* **Your objective**
What you return must match the data below exactly, minus any pictures.

* **Given data**
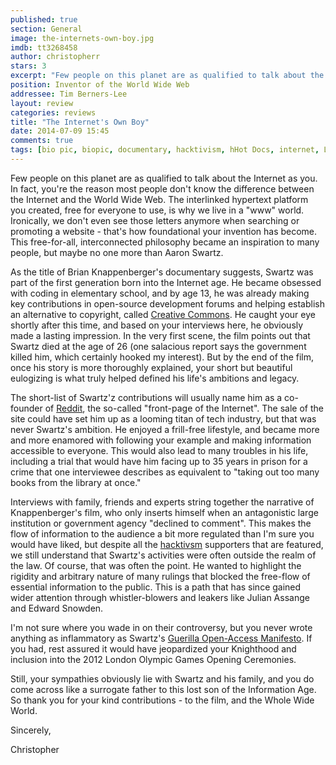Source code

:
 ```yaml
---
published: true
section: General
image: the-internets-own-boy.jpg
imdb: tt3268458
author: christopherr
stars: 3
excerpt: "Few people on this planet are as qualified to talk about the Internet as you. In fact, you're the reason most people don't know the difference between the Internet and the World Wide Web."
position: Inventor of the World Wide Web
addressee: Tim Berners-Lee
layout: review
categories: reviews
title: "The Internet's Own Boy"
date: 2014-07-09 15:45
comments: true
tags: [bio pic, biopic, documentary, hacktivism, hHot Docs, internet, Letters]
---
```

Few people on this planet are as qualified to talk about the Internet as you. In fact, you're the reason most people don't know the difference between the Internet and the World Wide Web. The interlinked hypertext platform you created, free for everyone to use, is why we live in a "www" world. Ironically, we don't even see those letters anymore when searching or promoting a website - that's how foundational your invention has become. This free-for-all, interconnected philosophy became an inspiration to many people, but maybe no one more than Aaron Swartz.

As the title of Brian Knappenberger's documentary suggests, Swartz was part of the first generation born into the Internet age. He became obsessed with coding in elementary school, and by age 13, he was already making key contributions in open-source development forums and helping establish an alternative to copyright, called [Creative Commons][1]. He caught your eye shortly after this time, and based on your interviews here, he obviously made a lasting impression. In the very first scene, the film points out that Swartz died at the age of 26 (one salacious report says the government killed him, which certainly hooked my interest). But by the end of the film, once his story is more thoroughly explained, your short but beautiful eulogizing is what truly helped defined his life's ambitions and legacy. 

   [1]: http://creativecommons.org/

The short-list of Swartz'z contributions will usually name him as a co-founder of [Reddit][2], the so-called "front-page of the Internet". The sale of the site could have set him up as a looming titan of tech industry, but that was never Swartz's ambition. He enjoyed a frill-free lifestyle, and became more and more enamored with following your example and making information accessible to everyone. This would also lead to many troubles in his life, including a trial that would have him facing up to 35 years in prison for a crime that one interviewee describes as equivalent to "taking out too many books from the library at once."

   [2]: http://www.reddit.com/

Interviews with family, friends and experts string together the narrative of Knappenberger's film, who only inserts himself when an antagonistic large institution or government agency "declined to comment". This makes the flow of information to the audience a bit more regulated than I'm sure you would have liked, but despite all the [hacktivsm][3] supporters that are featured, we still understand that Swartz's activities were often outside the realm of the law. Of course, that was often the point. He wanted to highlight the rigidity and arbitrary nature of many rulings that blocked the free-flow of essential information to the public. This is a path that has since gained wider attention through whistler-blowers and leakers like Julian Assange and Edward Snowden.

   [3]: http://en.wikipedia.org/wiki/Hacktivism

I'm not sure where you wade in on their controversy, but you never wrote anything as inflammatory as Swartz's [Guerilla Open-Access Manifesto][4]. If you had, rest assured it would have jeopardized your Knighthood and inclusion into the 2012 London Olympic Games Opening Ceremonies.

   [4]: https://archive.org/stream/GuerillaOpenAccessManifesto/Goamjuly2008_djvu.txt

Still, your sympathies obviously lie with Swartz and his family, and you do come across like a surrogate father to this lost son of the Information Age. So thank you for your kind contributions - to the film, and the Whole Wide World.

Sincerely, 

Christopher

* **Your solution**
Source code

:
 ```yaml
---
published: true
section: General
image: the-internets-own-boy.jpg
imdb: tt3268458
author: christopherr
stars: 3
excerpt: "Few people on this planet are as qualified to talk about the Internet as you. In fact, you're the reason most people don't know the difference between the Internet and the World Wide Web."
position: Inventor of the World Wide Web
addressee: Tim Berners-Lee
layout: review
categories: reviews
title: "The Internet's Own Boy"
date: 2014-07-09 15:45
comments: true
tags: [bio pic, biopic, documentary, hacktivism, hHot Docs, internet, Letters]
---
```

Few people on this planet are as qualified to talk about the Internet as you. In fact, you're the reason most people don't know the difference between the Internet and the World Wide Web. The interlinked hypertext platform you created, free for everyone to use, is why we live in a "www" world. Ironically, we don't even see those letters anymore when searching or promoting a website - that's how foundational your invention has become. This free-for-all, interconnected philosophy became an inspiration to many people, but maybe no one more than Aaron Swartz.

As the title of Brian Knappenberger's documentary suggests, Swartz was part of the first generation born into the Internet age. He became obsessed with coding in elementary school, and by age 13, he was already making key contributions in open-source development forums and helping establish an alternative to copyright, called [Creative Commons][1]. He caught your eye shortly after this time, and based on your interviews here, he obviously made a lasting impression. In the very first scene, the film points out that Swartz died at the age of 26 (one salacious report says the government killed him, which certainly hooked my interest). But by the end of the film, once his story is more thoroughly explained, your short but beautiful eulogizing is what truly helped defined his life's ambitions and legacy. 

   [1]: http://creativecommons.org/

The short-list of Swartz'z contributions will usually name him as a co-founder of [Reddit][2], the so-called "front-page of the Internet". The sale of the site could have set him up as a looming titan of tech industry, but that was never Swartz's ambition. He enjoyed a frill-free lifestyle, and became more and more enamored with following your example and making information accessible to everyone. This would also lead to many troubles in his life, including a trial that would have him facing up to 35 years in prison for a crime that one interviewee describes as equivalent to "taking out too many books from the library at once."

   [2]: http://www.reddit.com/

Interviews with family, friends and experts string together the narrative of Knappenberger's film, who only inserts himself when an antagonistic large institution or government agency "declined to comment". This makes the flow of information to the audience a bit more regulated than I'm sure you would have liked, but despite all the [hacktivsm][3] supporters that are featured, we still understand that Swartz's activities were often outside the realm of the law. Of course, that was often the point. He wanted to highlight the rigidity and arbitrary nature of many rulings that blocked the free-flow of essential information to the public. This is a path that has since gained wider attention through whistler-blowers and leakers like Julian Assange and Edward Snowden.

   [3]: http://en.wikipedia.org/wiki/Hacktivism

I'm not sure where you wade in on their controversy, but you never wrote anything as inflammatory as Swartz's [Guerilla Open-Access Manifesto][4]. If you had, rest assured it would have jeopardized your Knighthood and inclusion into the 2012 London Olympic Games Opening Ceremonies.

   [4]: https://archive.org/stream/GuerillaOpenAccessManifesto/Goamjuly2008_djvu.txt

Still, your sympathies obviously lie with Swartz and his family, and you do come across like a surrogate father to this lost son of the Information Age. So thank you for your kind contributions - to the film, and the Whole Wide World.

Sincerely, 

Christopher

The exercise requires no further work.